PROBLEM DESCRIPTION:
Please copy out every line in the entries that includes the word "partir".

---------- SOURCE DATA ----------

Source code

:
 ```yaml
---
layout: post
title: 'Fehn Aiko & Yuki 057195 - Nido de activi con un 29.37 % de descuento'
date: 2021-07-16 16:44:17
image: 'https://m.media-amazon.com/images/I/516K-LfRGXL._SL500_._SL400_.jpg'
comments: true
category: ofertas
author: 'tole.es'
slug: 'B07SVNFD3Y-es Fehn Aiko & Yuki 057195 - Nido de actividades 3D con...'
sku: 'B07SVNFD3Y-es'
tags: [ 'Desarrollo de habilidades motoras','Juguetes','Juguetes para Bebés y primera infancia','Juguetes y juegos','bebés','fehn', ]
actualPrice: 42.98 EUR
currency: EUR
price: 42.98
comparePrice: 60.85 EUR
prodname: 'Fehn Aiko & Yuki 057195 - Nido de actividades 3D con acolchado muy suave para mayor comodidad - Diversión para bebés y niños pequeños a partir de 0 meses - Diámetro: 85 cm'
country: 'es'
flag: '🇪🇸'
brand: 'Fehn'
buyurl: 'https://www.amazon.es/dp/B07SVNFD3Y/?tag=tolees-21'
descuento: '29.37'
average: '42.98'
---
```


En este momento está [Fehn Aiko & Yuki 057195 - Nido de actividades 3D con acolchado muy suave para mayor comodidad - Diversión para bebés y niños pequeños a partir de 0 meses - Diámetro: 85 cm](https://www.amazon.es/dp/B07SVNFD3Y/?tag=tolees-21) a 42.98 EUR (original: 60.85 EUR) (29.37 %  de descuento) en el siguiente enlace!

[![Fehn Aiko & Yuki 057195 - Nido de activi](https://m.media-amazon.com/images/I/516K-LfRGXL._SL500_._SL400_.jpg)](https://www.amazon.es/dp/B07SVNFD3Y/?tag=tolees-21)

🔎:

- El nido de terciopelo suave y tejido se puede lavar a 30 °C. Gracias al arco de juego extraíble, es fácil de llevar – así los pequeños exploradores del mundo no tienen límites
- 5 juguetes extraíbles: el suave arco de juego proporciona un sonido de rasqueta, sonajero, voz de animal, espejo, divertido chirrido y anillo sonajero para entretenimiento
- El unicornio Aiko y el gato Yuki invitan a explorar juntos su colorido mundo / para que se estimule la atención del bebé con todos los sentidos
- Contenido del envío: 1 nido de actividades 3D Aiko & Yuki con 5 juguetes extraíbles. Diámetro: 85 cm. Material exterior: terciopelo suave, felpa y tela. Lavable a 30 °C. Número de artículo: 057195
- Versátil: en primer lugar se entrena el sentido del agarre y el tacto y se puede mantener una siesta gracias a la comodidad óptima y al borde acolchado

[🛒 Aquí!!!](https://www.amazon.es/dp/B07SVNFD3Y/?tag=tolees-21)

----------

YOUR SOLUTION:
prodname: 'Fehn Aiko & Yuki 057195 - Nido de actividades 3D con acolchado muy suave para mayor comodidad - Diversión para bebés y niños pequeños a partir de 0 meses - Diámetro: 85 cm'
En este momento está [Fehn Aiko & Yuki 057195 - Nido de actividades 3D con acolchado muy suave para mayor comodidad - Diversión para bebés y niños pequeños a partir de 0 meses - Diámetro: 85 cm](https://www.amazon.es/dp/B07SVNFD3Y/?tag=tolees-21) a 42.98 EUR (original: 60.85 EUR) (29.37 %  de descuento) en el siguiente enlace!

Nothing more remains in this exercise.